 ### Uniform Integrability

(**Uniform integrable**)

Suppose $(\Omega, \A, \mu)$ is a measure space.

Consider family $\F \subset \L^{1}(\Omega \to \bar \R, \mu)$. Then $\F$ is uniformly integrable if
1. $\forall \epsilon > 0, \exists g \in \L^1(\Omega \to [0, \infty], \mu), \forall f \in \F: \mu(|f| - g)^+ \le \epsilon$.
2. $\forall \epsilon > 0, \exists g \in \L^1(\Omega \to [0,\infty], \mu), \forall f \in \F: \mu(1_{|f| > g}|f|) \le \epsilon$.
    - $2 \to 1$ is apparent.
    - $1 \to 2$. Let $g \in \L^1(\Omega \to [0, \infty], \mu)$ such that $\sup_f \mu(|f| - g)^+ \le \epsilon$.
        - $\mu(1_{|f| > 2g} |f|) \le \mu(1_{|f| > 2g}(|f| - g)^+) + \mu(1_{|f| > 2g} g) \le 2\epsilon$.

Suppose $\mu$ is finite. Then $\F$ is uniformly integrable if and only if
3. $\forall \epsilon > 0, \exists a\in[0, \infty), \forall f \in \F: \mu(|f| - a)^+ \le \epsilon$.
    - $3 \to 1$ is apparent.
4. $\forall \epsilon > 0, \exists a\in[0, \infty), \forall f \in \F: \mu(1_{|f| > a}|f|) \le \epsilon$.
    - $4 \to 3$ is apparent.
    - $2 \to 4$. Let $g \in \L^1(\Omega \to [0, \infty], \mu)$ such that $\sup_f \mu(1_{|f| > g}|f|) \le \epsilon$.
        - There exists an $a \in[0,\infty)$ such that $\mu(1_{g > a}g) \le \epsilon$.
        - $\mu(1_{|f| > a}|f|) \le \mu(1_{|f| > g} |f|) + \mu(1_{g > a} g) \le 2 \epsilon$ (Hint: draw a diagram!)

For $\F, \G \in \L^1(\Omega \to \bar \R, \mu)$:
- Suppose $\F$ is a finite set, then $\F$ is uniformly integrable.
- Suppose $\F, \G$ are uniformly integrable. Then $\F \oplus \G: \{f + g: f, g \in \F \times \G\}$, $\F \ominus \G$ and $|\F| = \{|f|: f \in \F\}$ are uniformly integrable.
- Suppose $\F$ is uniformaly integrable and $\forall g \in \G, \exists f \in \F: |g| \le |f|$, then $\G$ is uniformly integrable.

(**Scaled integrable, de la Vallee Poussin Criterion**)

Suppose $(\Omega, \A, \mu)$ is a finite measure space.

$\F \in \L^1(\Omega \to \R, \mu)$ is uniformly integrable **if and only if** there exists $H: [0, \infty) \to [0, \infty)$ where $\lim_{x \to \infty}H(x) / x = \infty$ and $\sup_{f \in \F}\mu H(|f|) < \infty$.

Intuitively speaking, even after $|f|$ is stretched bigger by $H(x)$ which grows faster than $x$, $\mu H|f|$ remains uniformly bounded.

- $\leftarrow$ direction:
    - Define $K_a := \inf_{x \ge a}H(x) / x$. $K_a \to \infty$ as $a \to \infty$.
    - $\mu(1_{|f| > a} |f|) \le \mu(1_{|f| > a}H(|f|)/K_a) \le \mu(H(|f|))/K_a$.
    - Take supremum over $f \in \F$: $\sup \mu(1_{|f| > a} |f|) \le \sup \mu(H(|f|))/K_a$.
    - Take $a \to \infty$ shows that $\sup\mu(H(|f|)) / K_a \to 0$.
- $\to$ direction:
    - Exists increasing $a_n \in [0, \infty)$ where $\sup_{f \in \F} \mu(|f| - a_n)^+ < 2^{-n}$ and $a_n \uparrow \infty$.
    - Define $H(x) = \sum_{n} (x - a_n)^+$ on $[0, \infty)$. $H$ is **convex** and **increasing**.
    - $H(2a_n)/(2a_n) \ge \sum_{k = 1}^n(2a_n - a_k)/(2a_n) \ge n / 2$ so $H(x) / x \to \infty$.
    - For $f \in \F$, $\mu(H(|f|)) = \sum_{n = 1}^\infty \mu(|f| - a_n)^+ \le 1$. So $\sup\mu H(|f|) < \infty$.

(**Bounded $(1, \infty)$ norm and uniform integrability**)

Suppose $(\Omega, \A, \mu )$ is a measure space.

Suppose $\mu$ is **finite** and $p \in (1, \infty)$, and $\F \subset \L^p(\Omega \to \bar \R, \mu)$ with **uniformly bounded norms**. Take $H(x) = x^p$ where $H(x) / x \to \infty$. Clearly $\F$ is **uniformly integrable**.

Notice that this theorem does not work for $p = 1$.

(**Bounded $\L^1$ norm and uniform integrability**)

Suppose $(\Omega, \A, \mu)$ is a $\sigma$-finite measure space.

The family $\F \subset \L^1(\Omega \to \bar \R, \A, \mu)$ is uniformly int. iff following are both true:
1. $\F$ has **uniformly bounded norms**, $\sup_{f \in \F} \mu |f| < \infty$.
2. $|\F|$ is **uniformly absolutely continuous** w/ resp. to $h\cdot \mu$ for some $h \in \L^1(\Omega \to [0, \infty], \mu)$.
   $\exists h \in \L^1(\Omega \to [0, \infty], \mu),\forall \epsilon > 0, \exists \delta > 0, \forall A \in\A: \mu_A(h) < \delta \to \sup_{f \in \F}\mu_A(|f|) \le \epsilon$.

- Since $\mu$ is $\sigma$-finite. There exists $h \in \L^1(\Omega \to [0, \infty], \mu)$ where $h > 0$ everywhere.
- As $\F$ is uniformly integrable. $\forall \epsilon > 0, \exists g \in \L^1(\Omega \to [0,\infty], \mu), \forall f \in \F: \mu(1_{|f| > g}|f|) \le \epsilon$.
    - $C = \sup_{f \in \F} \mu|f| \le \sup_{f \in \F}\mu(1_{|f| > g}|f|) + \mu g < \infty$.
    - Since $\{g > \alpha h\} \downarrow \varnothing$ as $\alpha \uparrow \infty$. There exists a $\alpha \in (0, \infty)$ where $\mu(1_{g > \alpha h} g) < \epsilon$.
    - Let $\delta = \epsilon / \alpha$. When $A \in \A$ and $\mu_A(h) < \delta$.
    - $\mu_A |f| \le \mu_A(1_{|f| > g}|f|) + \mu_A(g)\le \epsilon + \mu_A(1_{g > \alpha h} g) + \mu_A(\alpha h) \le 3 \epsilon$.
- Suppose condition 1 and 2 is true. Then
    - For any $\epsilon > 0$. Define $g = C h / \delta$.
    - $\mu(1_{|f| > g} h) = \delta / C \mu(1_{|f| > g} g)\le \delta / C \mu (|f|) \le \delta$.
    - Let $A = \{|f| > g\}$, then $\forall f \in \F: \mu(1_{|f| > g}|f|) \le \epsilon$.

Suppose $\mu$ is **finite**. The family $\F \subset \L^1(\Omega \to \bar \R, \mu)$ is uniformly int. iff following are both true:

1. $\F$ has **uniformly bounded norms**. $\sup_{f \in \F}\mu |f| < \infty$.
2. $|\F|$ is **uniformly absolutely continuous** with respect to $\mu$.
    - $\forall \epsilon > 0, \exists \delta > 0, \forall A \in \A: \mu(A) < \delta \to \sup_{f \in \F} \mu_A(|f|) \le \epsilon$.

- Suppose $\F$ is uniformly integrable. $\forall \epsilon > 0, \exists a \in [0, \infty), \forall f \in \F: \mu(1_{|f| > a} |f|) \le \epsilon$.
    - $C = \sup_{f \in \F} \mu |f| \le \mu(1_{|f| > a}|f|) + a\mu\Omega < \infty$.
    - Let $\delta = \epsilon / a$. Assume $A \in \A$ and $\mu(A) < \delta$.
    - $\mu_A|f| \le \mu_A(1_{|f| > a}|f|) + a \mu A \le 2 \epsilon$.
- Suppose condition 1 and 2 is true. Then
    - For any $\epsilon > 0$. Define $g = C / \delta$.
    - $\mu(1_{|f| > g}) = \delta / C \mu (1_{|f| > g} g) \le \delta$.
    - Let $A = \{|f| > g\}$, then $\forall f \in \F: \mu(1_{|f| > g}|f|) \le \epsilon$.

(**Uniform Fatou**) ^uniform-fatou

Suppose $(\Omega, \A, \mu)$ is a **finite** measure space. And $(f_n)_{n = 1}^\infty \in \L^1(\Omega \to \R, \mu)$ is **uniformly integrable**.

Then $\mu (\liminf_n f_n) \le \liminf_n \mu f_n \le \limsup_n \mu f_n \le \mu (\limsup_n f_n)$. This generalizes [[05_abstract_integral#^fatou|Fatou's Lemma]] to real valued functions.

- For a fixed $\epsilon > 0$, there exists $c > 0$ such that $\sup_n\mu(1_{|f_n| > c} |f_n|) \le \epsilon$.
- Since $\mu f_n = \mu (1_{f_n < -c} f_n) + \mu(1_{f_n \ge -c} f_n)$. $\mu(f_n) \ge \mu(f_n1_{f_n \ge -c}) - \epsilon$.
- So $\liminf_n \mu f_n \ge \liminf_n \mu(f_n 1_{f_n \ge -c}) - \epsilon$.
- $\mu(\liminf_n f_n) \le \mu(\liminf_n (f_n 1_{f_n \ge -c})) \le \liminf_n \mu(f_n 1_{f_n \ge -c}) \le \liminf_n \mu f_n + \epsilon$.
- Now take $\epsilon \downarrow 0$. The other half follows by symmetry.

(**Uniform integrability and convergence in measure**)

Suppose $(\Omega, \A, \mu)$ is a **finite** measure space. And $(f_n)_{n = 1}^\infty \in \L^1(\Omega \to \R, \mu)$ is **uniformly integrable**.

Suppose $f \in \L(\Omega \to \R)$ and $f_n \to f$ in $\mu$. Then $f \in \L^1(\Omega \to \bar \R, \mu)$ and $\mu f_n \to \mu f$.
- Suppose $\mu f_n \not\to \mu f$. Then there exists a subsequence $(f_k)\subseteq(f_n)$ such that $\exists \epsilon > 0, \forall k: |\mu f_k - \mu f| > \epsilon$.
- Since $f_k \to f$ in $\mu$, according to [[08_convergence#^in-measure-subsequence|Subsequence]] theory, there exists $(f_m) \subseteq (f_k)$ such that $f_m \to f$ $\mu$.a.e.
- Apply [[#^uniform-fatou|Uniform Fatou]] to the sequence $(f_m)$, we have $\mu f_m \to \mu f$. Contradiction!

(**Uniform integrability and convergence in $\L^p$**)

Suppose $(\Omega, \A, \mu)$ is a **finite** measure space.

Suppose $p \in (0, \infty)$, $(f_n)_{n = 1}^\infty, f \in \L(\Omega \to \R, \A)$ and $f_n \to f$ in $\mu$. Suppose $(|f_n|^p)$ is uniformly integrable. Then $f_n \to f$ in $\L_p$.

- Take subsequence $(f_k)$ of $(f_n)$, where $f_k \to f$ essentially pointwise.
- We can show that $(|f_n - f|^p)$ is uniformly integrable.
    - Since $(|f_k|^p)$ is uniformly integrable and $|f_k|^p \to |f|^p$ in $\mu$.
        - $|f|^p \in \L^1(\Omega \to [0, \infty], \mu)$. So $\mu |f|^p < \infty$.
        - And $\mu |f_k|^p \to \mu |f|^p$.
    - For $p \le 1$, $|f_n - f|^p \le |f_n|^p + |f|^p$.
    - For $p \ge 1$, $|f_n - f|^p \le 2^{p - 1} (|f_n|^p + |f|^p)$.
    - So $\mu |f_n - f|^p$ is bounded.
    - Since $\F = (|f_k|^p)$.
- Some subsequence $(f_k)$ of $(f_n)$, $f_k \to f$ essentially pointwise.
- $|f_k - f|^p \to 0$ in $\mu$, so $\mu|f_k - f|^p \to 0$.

• • • • •

* _Work to complete_
Copy all lines from the material that include "with".

* _Result below_
Suppose $\mu$ is **finite** and $p \in (1, \infty)$, and $\F \subset \L^p(\Omega \to \bar \R, \mu)$ with **uniformly bounded norms**. Take $H(x) = x^p$ where $H(x) / x \to \infty$. Clearly $\F$ is **uniformly integrable**.
2. $|\F|$ is **uniformly absolutely continuous** with respect to $\mu$.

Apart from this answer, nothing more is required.